→ EXERCISE BRIEF
When a line in the material contains the word "download", copy it.

→ GIVEN RECORDS
--------

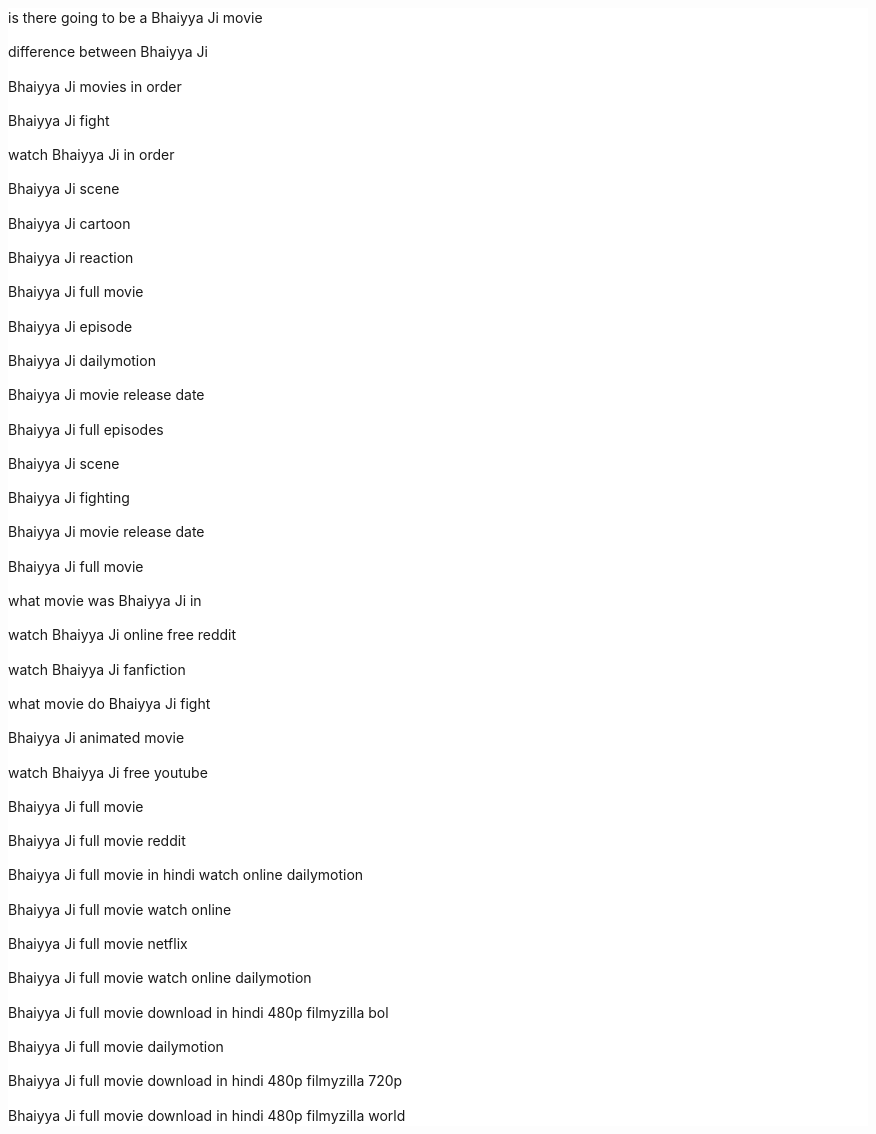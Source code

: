 is there going to be a Bhaiyya Ji movie

difference between Bhaiyya Ji

Bhaiyya Ji movies in order

Bhaiyya Ji fight

watch Bhaiyya Ji in order

Bhaiyya Ji scene

Bhaiyya Ji cartoon

Bhaiyya Ji reaction

Bhaiyya Ji full movie

Bhaiyya Ji episode

Bhaiyya Ji dailymotion

Bhaiyya Ji movie release date

Bhaiyya Ji full episodes

Bhaiyya Ji scene

Bhaiyya Ji fighting

Bhaiyya Ji movie release date

Bhaiyya Ji full movie

what movie was Bhaiyya Ji in

watch Bhaiyya Ji online free reddit

watch Bhaiyya Ji fanfiction

what movie do Bhaiyya Ji fight

Bhaiyya Ji animated movie

watch Bhaiyya Ji free youtube

Bhaiyya Ji full movie

Bhaiyya Ji full movie reddit

Bhaiyya Ji full movie in hindi watch online dailymotion

Bhaiyya Ji full movie watch online

Bhaiyya Ji full movie netflix

Bhaiyya Ji full movie watch online dailymotion

Bhaiyya Ji full movie download in hindi 480p filmyzilla bol

Bhaiyya Ji full movie dailymotion

Bhaiyya Ji full movie download in hindi 480p filmyzilla 720p

Bhaiyya Ji full movie download in hindi 480p filmyzilla world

--------

→ WRITTEN ANSWER
Bhaiyya Ji full movie download in hindi 480p filmyzilla bol
Bhaiyya Ji full movie download in hindi 480p filmyzilla 720p
Bhaiyya Ji full movie download in hindi 480p filmyzilla world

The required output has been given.